Mechtild Borrmann nous emmène dans ce terrible lieu qu'est Vorkouta, à la découverte de la vie quotidienne de ce camp de prisonniers où l'on rassemble les opposants, présumés ou avérés, au régime de Staline. Les mines, les cadences à tenir, le froid, la menace des gardiens si l'on s'écarte du chemin... C'est simplement effrayant.

On ressent la douleur, le froid mais aussi le désespoir d'Ilia, perdu dans ce monde si différent de celui auquel il a été habitué. Sans oublier l'incompréhension, car c'est une chose de savoir qu'on risque un jour ce genre de mésaventure, au bon plaisir d'un apparatchik, et c'en est une autre de la vivre. Avec Ilia, on découvre les us et coutumes des lieux, les règles tacites à respecter, les façons de survivre, les minces espoirs auxquels on s'accroche.

La situation de Galina est à peine plus enviable, mais sensiblement différente de celle de son époux. Elle doit nourrir, vêtir ses deux enfants en bas âge, s'assurer que, malgré tout, ils puissent grandir. C'est une nouvelle vie que Galina entame et qui va prendre des tournants inattendus : des rencontres fortes, des choix de vie, des nouvelles qui frappent...

Galina est un personnage touchant, une femme forte, blessée, abattue, mais qui ne renonce jamais. Un personnage qui va aussi être amenée à évoluer, à connaître, une nouvelle fois, des moments très douloureux alors que, petit à petit, et malgré la dureté de cette existence qu'on lui a imposée, elle reprend le cours de sa vie...

Ces deux destins ne sont pourtant pas la seule ligne directrice du roman. Il y a la colère, l'injustice, la culpabilité et la résignation aussi. Je n'entre pas dans les détails, mais chaque geste, chaque décision de ces deux personnages participent directement à fonder l'intrigue contemporaine. Et, si le début de cette histoire semble tracer de façon très directe, la suite sera bien plus tortueuse...
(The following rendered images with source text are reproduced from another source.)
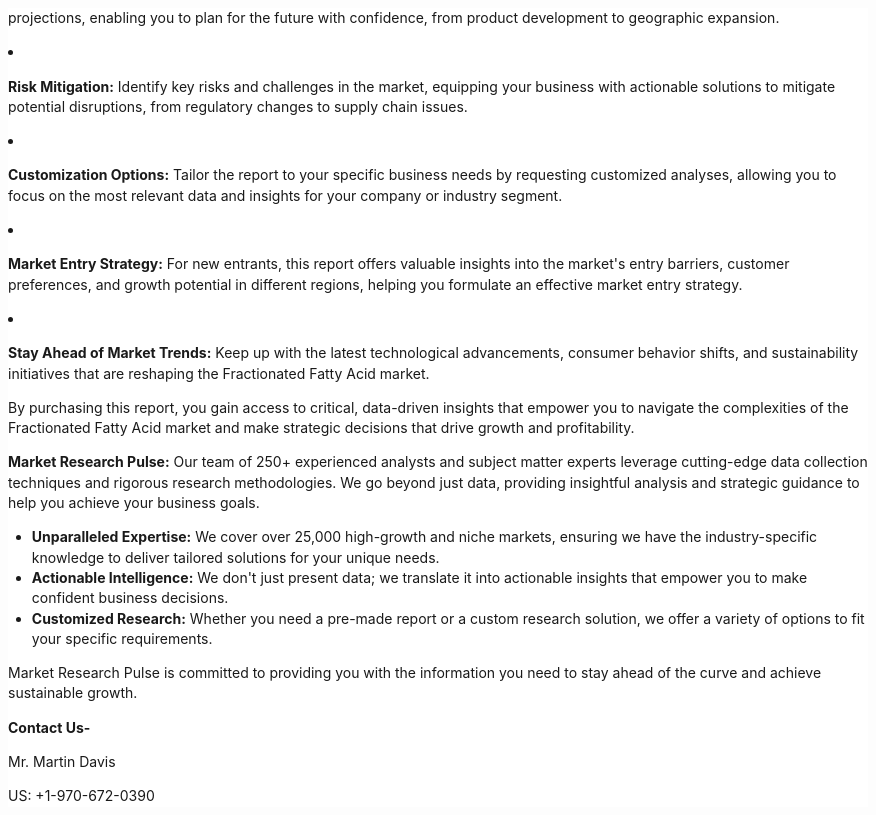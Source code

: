 projections, enabling you to plan for the future with confidence, from product development to geographic expansion.</p></li><li><p><strong>Risk Mitigation:</strong> Identify key risks and challenges in the market, equipping your business with actionable solutions to mitigate potential disruptions, from regulatory changes to supply chain issues.</p></li><li><p><strong>Customization Options:</strong> Tailor the report to your specific business needs by requesting customized analyses, allowing you to focus on the most relevant data and insights for your company or industry segment.</p></li><li><p><strong>Market Entry Strategy:</strong> For new entrants, this report offers valuable insights into the market's entry barriers, customer preferences, and growth potential in different regions, helping you formulate an effective market entry strategy.</p></li><li><p><strong>Stay Ahead of Market Trends:</strong> Keep up with the latest technological advancements, consumer behavior shifts, and sustainability initiatives that are reshaping the Fractionated Fatty Acid market.</p></li></ol><p>By purchasing this report, you gain access to critical, data-driven insights that empower you to navigate the complexities of the Fractionated Fatty Acid market and make strategic decisions that drive growth and profitability.</p><p><strong>Market Research Pulse:</strong>&nbsp;Our team of 250+ experienced analysts and subject matter experts leverage cutting-edge data collection techniques and rigorous research methodologies. We go beyond just data, providing insightful analysis and strategic guidance to help you achieve your business goals.</p><ul><li><strong>Unparalleled Expertise:</strong>&nbsp;We cover over 25,000 high-growth and niche markets, ensuring we have the industry-specific knowledge to deliver tailored solutions for your unique needs.</li><li><strong>Actionable Intelligence:</strong>&nbsp;We don't just present data; we translate it into actionable insights that empower you to make confident business decisions.</li><li><strong>Customized Research:</strong>&nbsp;Whether you need a pre-made report or a custom research solution, we offer a variety of options to fit your specific requirements.</li></ul><p>Market Research Pulse is committed to providing you with the information you need to stay ahead of the curve and achieve sustainable growth.</p><p><strong>Contact Us-</strong></p><p>Mr. Martin Davis</p><p>US: +1-970-672-0390</p>
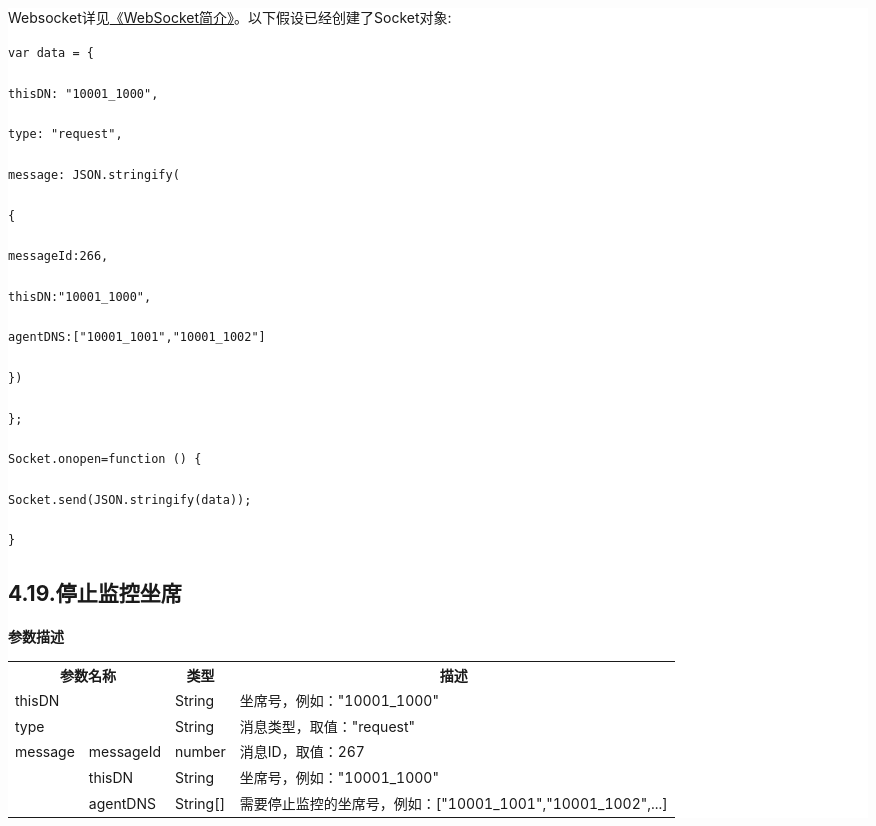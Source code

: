 Websocket详见[《WebSocket简介》](#_WebSocket简介)。以下假设已经创建了Socket对象:
```
var data = {

thisDN: "10001_1000",

type: "request",

message: JSON.stringify(

{

messageId:266,

thisDN:"10001_1000",

agentDNS:["10001_1001","10001_1002"]

})

};

Socket.onopen=function () {

Socket.send(JSON.stringify(data));

}
```


## 4.19.停止监控坐席

**参数描述**

<table>
   <tr align="center">
      <th colspan="2">参数名称</th>
      <th>类型</th>
      <th>描述</th>
   </tr>
   <tr>
      <td colspan="2">thisDN</td>
      <td>String</td>
      <td>坐席号，例如："10001_1000"</td>
   </tr>
   <tr>
      <td colspan="2">type</td>
      <td>String</td>
      <td>消息类型，取值："request"</td>
   </tr>
   <tr>
      <td rowspan="3">message </td>
      <td>messageId</td>
      <td>number</td>
      <td>消息ID，取值：267</td>
   </tr>
   <tr>
      <td>thisDN</td>
      <td>String</td>
      <td>坐席号，例如："10001_1000"</td>
   </tr>
   <tr>
      <td >agentDNS</td>
      <td>String[]</td>
      <td>需要停止监控的坐席号，例如：["10001_1001","10001_1002",...]</td>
"Le violoniste" m'a rappelé quelques livres dont nous avons eu l'occasion de parler déjà sur ce blog. L'histoire de ce musicien déporté m'a rappelé "le trompettiste de Staline", de Patrick Anidjar, même si ce roman-là débutait bien avant l'emprisonnement et le goulag. Il était question de jazz, pas de classique, et pourtant, il y a pas mal de points communs dans le destin des deux personnages.
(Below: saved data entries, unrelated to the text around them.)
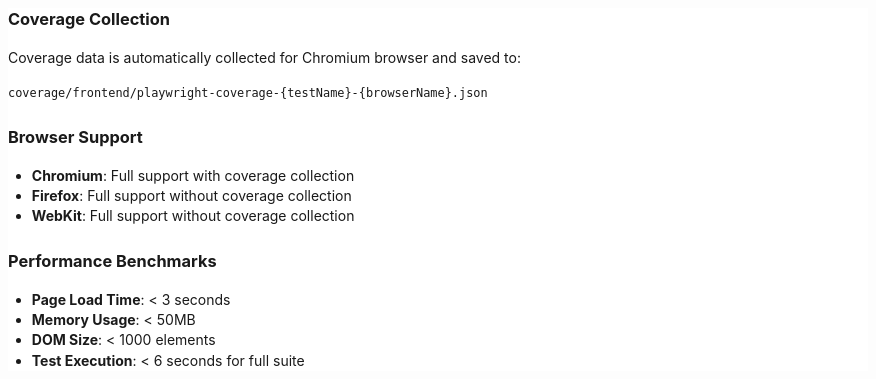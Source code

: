 ### Coverage Collection

Coverage data is automatically collected for Chromium browser and saved to:

```text
coverage/frontend/playwright-coverage-{testName}-{browserName}.json
```

### Browser Support

- **Chromium**: Full support with coverage collection
- **Firefox**: Full support without coverage collection
- **WebKit**: Full support without coverage collection

### Performance Benchmarks

- **Page Load Time**: < 3 seconds
- **Memory Usage**: < 50MB
- **DOM Size**: < 1000 elements
- **Test Execution**: < 6 seconds for full suite
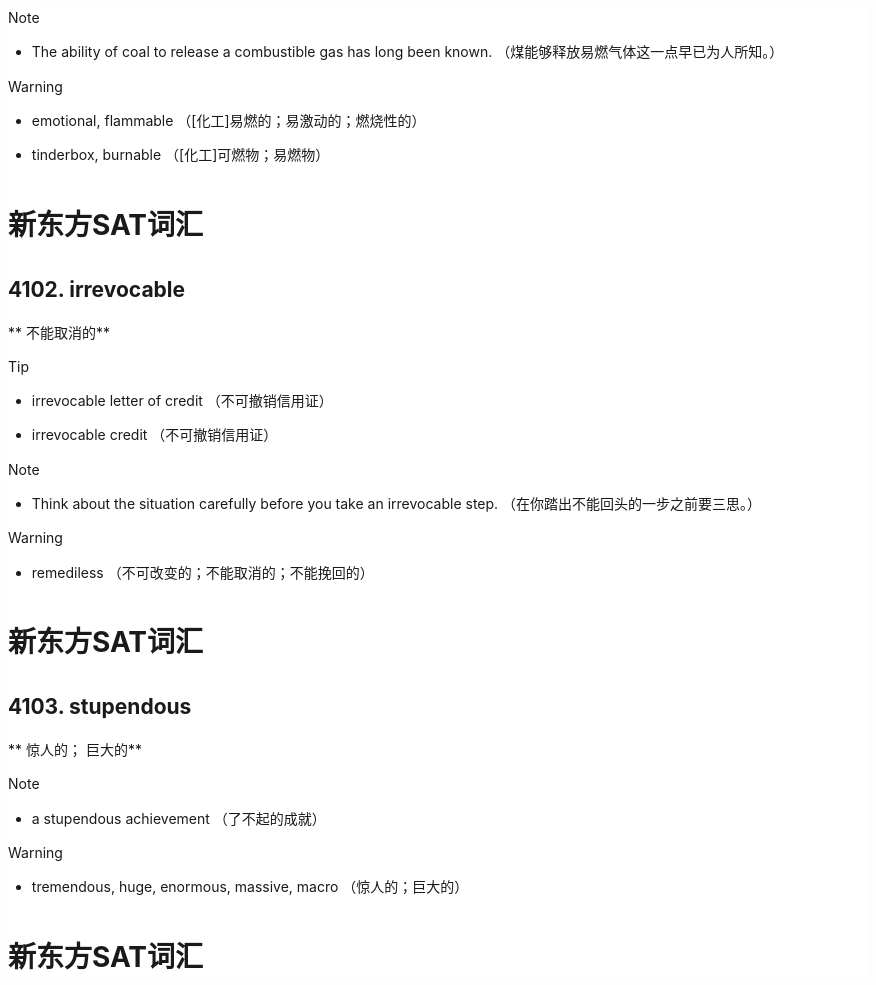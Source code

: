 > [!NOTE]
>
> - The ability of coal to release a combustible gas has long been known. （煤能够释放易燃气体这一点早已为人所知。）
>

> [!WARNING]
>
> - emotional, flammable （[化工]易燃的；易激动的；燃烧性的）
>
> - tinderbox, burnable （[化工]可燃物；易燃物）
>

# 新东方SAT词汇

## 4102. irrevocable

** 不能取消的**

> [!TIP]
>
> - irrevocable letter of credit （不可撤销信用证）
>
> - irrevocable credit （不可撤销信用证）
>

> [!NOTE]
>
> - Think about the situation carefully before you take an irrevocable step. （在你踏出不能回头的一步之前要三思。）
>

> [!WARNING]
>
> - remediless （不可改变的；不能取消的；不能挽回的）
>

# 新东方SAT词汇

## 4103. stupendous

** 惊人的； 巨大的**

> [!NOTE]
>
> - a stupendous achievement （了不起的成就）
>

> [!WARNING]
>
> - tremendous, huge, enormous, massive, macro （惊人的；巨大的）
>

# 新东方SAT词汇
Et puis, j'ai aussi songé à "Dans la gueule du loup", d'Olivier Bellamy (d'ailleurs récemment sorti en poche, il me semble), qui racontait le retour de Prokofiev en Union Soviétique et les déboires qui en découlèrent. Plus que le compositeur, c'est au personnage de son épouse que j'ai repensé en lisant "le violoniste", car son destin, même s'il est différent de celui de Galina, a quelques points communs avec elle.

Mais, s'il y a un livre que m'évoque "Le violoniste", c'est incontestablement "L'hirondelle avant l'orage", de Robert Littell. L'écrivain américain y relate le destin d'un autre personnage ayant existé, le poète Ossip Mandelstam. Les faits ont lieu avant ceux racontés dans "le violoniste", mais là encore, il y a bien des points communs, jusque dans la vie au goulag et l'arbitraire d'un régime fou.
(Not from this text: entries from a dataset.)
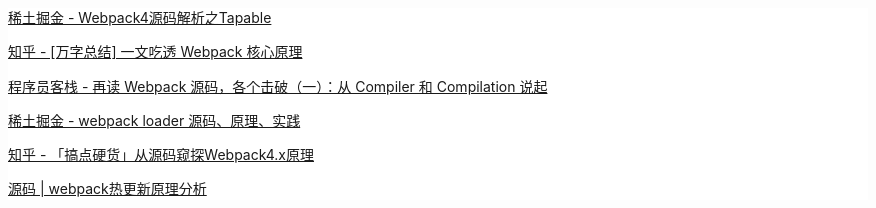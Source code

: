 [稀土掘金 - Webpack4源码解析之Tapable](https://juejin.cn/post/7008736558832418853#heading-0)

[知乎 - [万字总结] 一文吃透 Webpack 核心原理](https://zhuanlan.zhihu.com/p/363928061)

[程序员客栈 - 再读 Webpack 源码，各个击破（一）：从 Compiler 和 Compilation 说起](https://jishuin.proginn.com/p/763bfbd6b3e3)

[稀土掘金 - webpack loader 源码、原理、实践](https://juejin.cn/post/6998416819497205774)

[知乎 - 「搞点硬货」从源码窥探Webpack4.x原理](https://zhuanlan.zhihu.com/p/102424286)

[源码 | webpack热更新原理分析](https://zhaopanpan.com/posts/webpack/webpack%E7%83%AD%E6%9B%B4%E6%96%B0%E5%8E%9F%E7%90%86%E5%88%86%E6%9E%90.html#%E6%9E%84%E5%BB%BA)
Des pistes de lecture, à la fois proches et différentes de celle dont nous parlons aujourd'hui. On retrouve un côté thriller contemporain dans "le trompettiste de Staline", mais l'intrigue y est moins élaborée, moins complexe. Quant aux deux autres, ce sont les parties historiques qui font écho, comme un rappel de tous ceux qui ont subi les effets des purges staliniennes des années 30 aux années 50.

Un dernier point, même si je ne peux pas en dire trop à ce sujet, mais il me semble important. Le pont que Mechtild Borrmann construit entre le passé et le présent de la Russie montre une certaine continuité. Du tsarisme à Poutine, en passant par l'ère stalinienne, on retrouve des éléments communs, comme intrinsèques à la société russe.

Il ne s'agit pas, comme on pourrait le penser, de questions de gouvernance, d'application d'un pouvoir fort, en tout cas, pas seulement. Ce sont des castes, présentes à toutes les époques au coeur même de la société russe et qui ont su survivre, s'adapter, laisser passer les périodes les plus dures pour retrouver de l'influence souterraine.

Si Sacha recherche ses racines, découvre peu à peu l'histoire de sa famille et prend conscience de ce qu'on lui a pris, face à lui, il va découvrir des personnes qui, elles aussi, descendent de familles aux riches arbres généalogiques. Des familles dont la filiation n'est pas uniquement biologique, mais aussi du domaine de l'appartenance, de l'héritage, de a transmission...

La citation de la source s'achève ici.